World Bank and China-backed infrastructure bank join hands

World Bank and China-backed infrastructure bank join hands

WASHINGTON - Agence France-Presse

AFP photo

The World Bank and the new China-backed Asian Infrastructure Investment Bank, originally seen as possible rivals, joined hands April 13 with an agreement to co-finance projects.

The two development banks signed off on a framework for working together on infrastructure programs over the coming year which will give the World Bank some crucial oversight on how projects are planned and implemented.

In its first year of operation, the AIIB expects to approve about $1.2 billion in financing, with a “sizable share” of that to be in joint projects with the World Bank, the two said.

Under consideration are around a dozen projects including water, transportation, and energy developments in East, Southeast and Central Asia.

Beijing riled some World Bank backers two years ago when it moved to establish the AIIB to support the huge demand for infrastructure development in Asia.     

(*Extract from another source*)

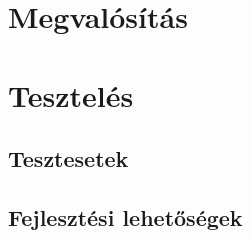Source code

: \section{Megvalósítás}

\section{Tesztelés}

\subsection{Tesztesetek}

\subsection{Fejlesztési lehetőségek}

Critics led by the United States worried that the AIIB would set much lower standards for projects that would undermine principles of social, environmental and economic sustainability adhered to by the World Bank and other multilateral development finance institutions.

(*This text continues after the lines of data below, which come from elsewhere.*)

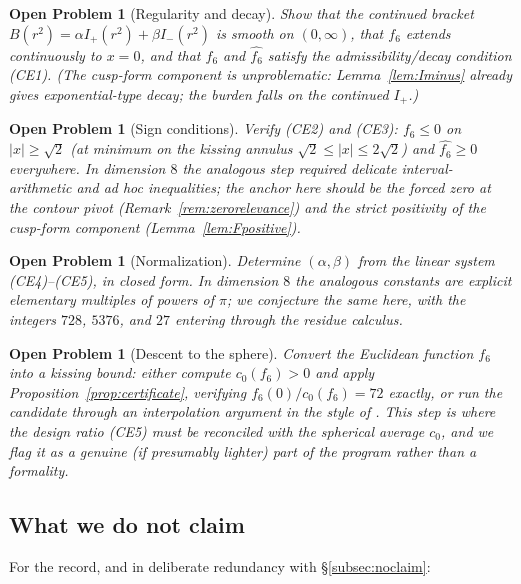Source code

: \documentclass[11pt,reqno]{amsart}
\theoremstyle{plain}
\newtheorem{openproblem}[theorem]{Open Problem}
\theoremstyle{definition}
\theoremstyle{remark}
\newcommand{\Ip}{I_{+}}
\newcommand{\Imm}{I_{-}}
\newcommand{\fhat}[1]{\widehat{#1}}
\begin{document}
\begin{openproblem}[Regularity and decay]\label{op:schwartz}
Show that the continued bracket
$B(r^2)=\alpha\Ip(r^2)+\beta\Imm(r^2)$ is smooth on $(0,\infty)$,
that $f_6$ extends continuously to $x=0$, and that $f_6$ and
$\fhat{f_6}$ satisfy the admissibility/decay condition (CE1).  (The
cusp-form component is unproblematic: Lemma~\ref{lem:Iminus} already
gives exponential-type decay; the burden falls on the continued
$\Ip$.)
\end{openproblem}

\begin{openproblem}[Sign conditions]\label{op:signs}
Verify (CE2) and (CE3): $f_6\le0$ on $|x|\ge\sqrt2$ (at minimum on
the kissing annulus $\sqrt2\le|x|\le2\sqrt2$) and
$\fhat{f_6}\ge0$ everywhere.  In dimension $8$ the analogous step
required delicate interval-arithmetic and ad hoc inequalities; the
anchor here should be the forced zero at the contour pivot
(Remark~\ref{rem:zerorelevance}) and the strict positivity of the
cusp-form component (Lemma~\ref{lem:Fpositive}).
\end{openproblem}

\begin{openproblem}[Normalization]\label{op:alphabeta}
Determine $(\alpha,\beta)$ from the linear system (CE4)--(CE5), in
closed form.  In dimension $8$ the analogous constants are explicit
elementary multiples of powers of $\pi$; we conjecture the same here,
with the integers $728$, $5376$, and $27$ entering through the residue
calculus.
\end{openproblem}

\begin{openproblem}[Descent to the sphere]\label{op:descent}
Convert the Euclidean function $f_6$ into a kissing bound: either
compute $c_0(f_6)>0$ and apply Proposition~\ref{prop:certificate},
verifying $f_6(0)/c_0(f_6)=72$ exactly, or run the candidate through
an interpolation argument in the style of \cite{CKMRV2022}.  This step
is where the design ratio (CE5) must be reconciled with the spherical
average $c_0$, and we flag it as a genuine (if presumably lighter)
part of the program rather than a formality.
\end{openproblem}

\subsection*{What we do not claim}

For the record, and in deliberate redundancy with
\S\ref{subsec:noclaim}:
\end{document}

The AIIB was formally created in December with 57 members, and China the largest shareholder with 30 percent.

But the United States and Japan declined to join, reserving their support for the World Bank and the Asian Development Bank, where Washington wields great influence.

The two development banks said April 13 that under their agreement, the World Bank will prepare and supervise the joint projects “in accordance with its policies and procedures in areas like procurement, environment and social safeguards.”   

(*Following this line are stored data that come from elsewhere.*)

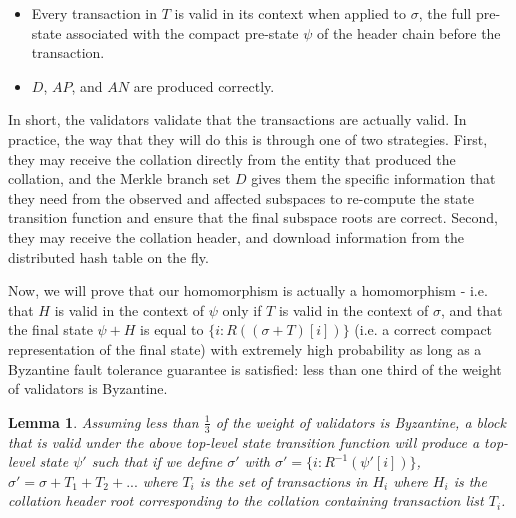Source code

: \documentclass[11pt,a4paper]{article}
\makeatletter
\theoremstyle{plain}
\newtheorem{lem}[thm]{Lemma}
\theoremstyle{definition}
\theoremstyle{remark}
\newcommand{\ie}{i.e.\@\xspace}
\makeatother
\begin{document}
\begin{itemize}
\item
Every transaction in $T$ is valid in its context when applied to $\sigma$, the full pre-state associated with the compact pre-state $\psi$ of the header chain before the transaction.
\item
$D$, $AP$, and $AN$ are produced correctly.
\end{itemize}

In short, the validators validate that the transactions are actually valid. In practice, the way that they will do this is through one of two strategies. First, they may receive the collation directly from the entity that produced the collation, and the Merkle branch set $D$ gives them the specific information that they need from the observed and affected subspaces to re-compute the state transition function and ensure that the final subspace roots are correct. Second, they may receive the collation header, and download information from the distributed hash table on the fly.

Now, we will prove that our homomorphism is actually a homomorphism - \ie that $H$ is valid in the context of $\psi$ only if $T$ is valid in the context of $\sigma$, and that the final state $\psi + H$ is equal to $\{i: R((\sigma + T)[i])\}$ (\ie a correct compact representation of the final state) with extremely high probability as long as a Byzantine fault tolerance guarantee is satisfied: less than one third of the weight of validators is Byzantine. 

\begin{lem}
Assuming less than $\frac{1}{3}$ of the weight of validators is Byzantine, a block that is valid under the above top-level state transition function will produce a top-level state $\psi'$ such that if we define $\sigma'$ with $\sigma' = \{i: R^{-1}(\psi'[i])\}$, $\sigma' = \sigma + T_1 + T_2 + ...$ where $T_i$ is the set of transactions in $H_i$ where $H_i$ is the collation header root corresponding to the collation containing transaction list $T_i$.
\end{lem}
\end{document}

World Bank President Jim Yong Kim called the agreement “an important first step toward working with a new partner to address the world’s huge infrastructure needs.”   

Speaking at an Asia Society conference in Washington, AIIB President Jin Liqun said Wednesday that there is “vast room for cooperation” between the two, citing a forecast of the need for up to $10 trillion worth of infrastructure projects across Asia for the next decade.

“We do not have to compete,” he said, pledging high environmental and financial standards for the AIIB.

He added that the AIIB will have no tolerance for corruption and had already turned down a tainted project proposed to his bank after the World Bank and Asian Development Bank had turned it down.

“If corruption is involved, I’m sorry, we cannot do it.”